--- START ---

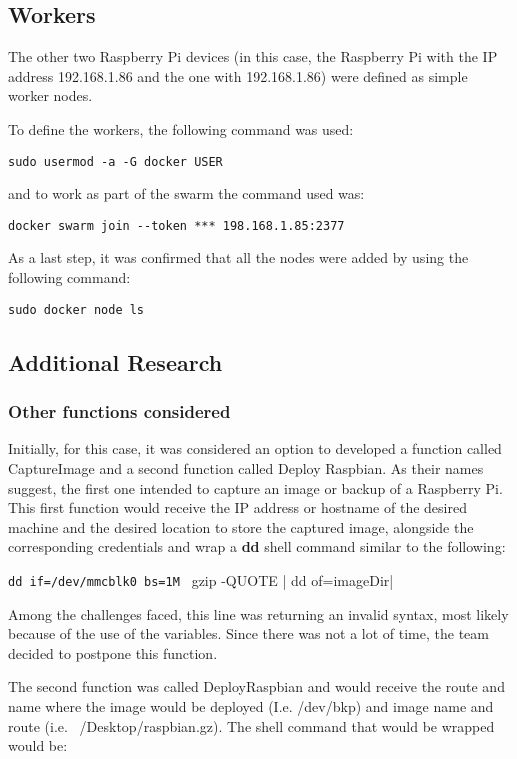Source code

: \subsection{Workers}

The other two Raspberry Pi devices (in this case, the Raspberry Pi
with the IP address 192.168.1.86 and the one with 192.168.1.86) were
defined as simple worker nodes.
  
To define the workers, the following command was used:

\verb|sudo usermod -a -G docker USER|

and to work as part of the swarm the command used was:

\verb|docker swarm join --token *** 198.168.1.85:2377| 

As a
last step, it was confirmed that all the nodes were added by using the
following command: 

\verb|sudo docker node ls|
	
\subsection{Additional Research}
	
\subsubsection{Other functions considered}

Initially, for this case, it was considered an option to developed a
function called CaptureImage and a second function called Deploy
Raspbian.  As their names suggest, the first one intended to capture
an image or backup of a Raspberry Pi.  This first function would
receive the IP address or hostname of the desired machine and the
desired location to store the captured image, alongside the
corresponding credentials and wrap
a \textbf{dd} shell command similar to the following:

\verb|dd if=/dev/mmcblk0 bs=1M | gzip -QUOTE | dd of=imageDir|

Among the challenges faced, this line was returning an invalid syntax,
most likely because of the use of the variables.  Since there was not
a lot of time, the team decided to
postpone this function.
	
The second function was called DeployRaspbian and would receive the
route and name where the image would be deployed (I.e. /dev/bkp) and
image name and route (i.e. ~/Desktop/raspbian.gz). The shell command
that would be wrapped would be: 

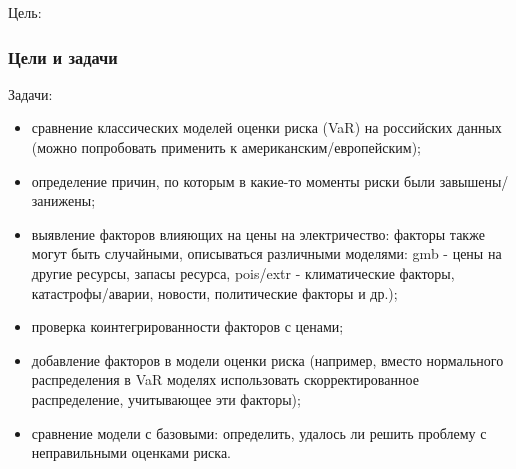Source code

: \documentclass[c, dvipsnames]{beamer}  %
\begin{document}
\begin{frame}[shrink=3]
\begin{block}{Цель:}
\begin{itemize}
	\end{itemize}
	
\end{block}







\end{frame}

\begin{frame}[shrink=3]
\frametitle{Цели и задачи} 


\begin{block}{Задачи:}


	\begin{itemize}
		
		\item  сравнение классических моделей оценки риска (VaR) на российских данных (можно попробовать применить к американским/европейским);
		
		\item определение причин, по которым в какие-то моменты риски были завышены/занижены;  

				
		\item  выявление факторов влияющих на цены на электричество: факторы также могут быть случайными,  описываться различными моделями: gmb - цены на другие ресурсы, запасы ресурса, pois/extr - климатические факторы, катастрофы/аварии, новости, политические факторы и др.); 
		  
		

		\item  проверка коинтегрированности факторов с ценами;

		\item  добавление факторов в модели оценки риска (например, вместо нормального распределения в VaR моделях использовать скорректированное распределение, учитывающее эти факторы);
		\item  сравнение модели с базовыми: определить, удалось ли решить проблему с неправильными оценками риска. 		
		
		
	\end{itemize}
	
\end{block}
\end{frame}
\end{document}
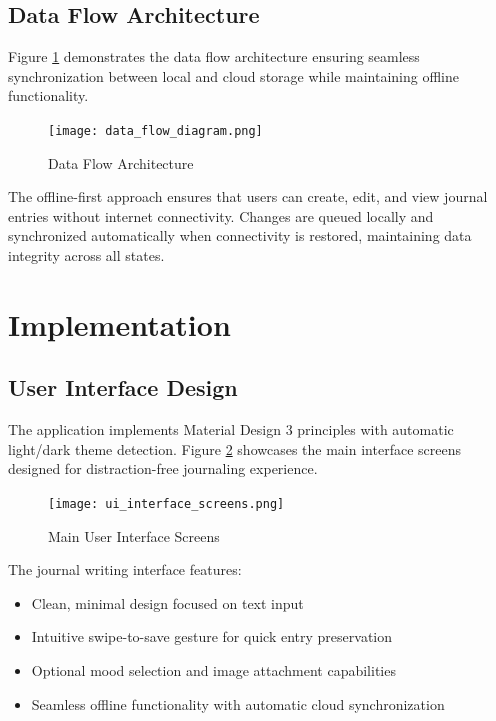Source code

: \documentclass[conference]{IEEEtran}
\begin{document}
\subsection{Data Flow Architecture}

Figure \ref{fig:data_flow} demonstrates the data flow architecture ensuring seamless synchronization between local and cloud storage while maintaining offline functionality.

\begin{figure}[htbp]
\centerline{\texttt{[image: data\_flow\_diagram.png]}}
\caption{Data Flow Architecture}
\label{fig:data_flow}
\end{figure}

The offline-first approach ensures that users can create, edit, and view journal entries without internet connectivity. Changes are queued locally and synchronized automatically when connectivity is restored, maintaining data integrity across all states.

\section{Implementation}

\subsection{User Interface Design}

The application implements Material Design 3 principles with automatic light/dark theme detection. Figure \ref{fig:ui_screens} showcases the main interface screens designed for distraction-free journaling experience.

\begin{figure}[htbp]
\centerline{\texttt{[image: ui\_interface\_screens.png]}}
\caption{Main User Interface Screens}
\label{fig:ui_screens}
\end{figure}

The journal writing interface features:
\begin{itemize}
\item Clean, minimal design focused on text input
\item Intuitive swipe-to-save gesture for quick entry preservation
\item Optional mood selection and image attachment capabilities
\item Seamless offline functionality with automatic cloud synchronization
\end{itemize}
\end{document}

--- END ---

Aim of the exercise: Only the lines that hold the word "сравнение" are wanted; each should be pulled from the records.

Response to this task:
		\item  сравнение классических моделей оценки риска (VaR) на российских данных (можно попробовать применить к американским/европейским);
		\item  сравнение модели с базовыми: определить, удалось ли решить проблему с неправильными оценками риска. 		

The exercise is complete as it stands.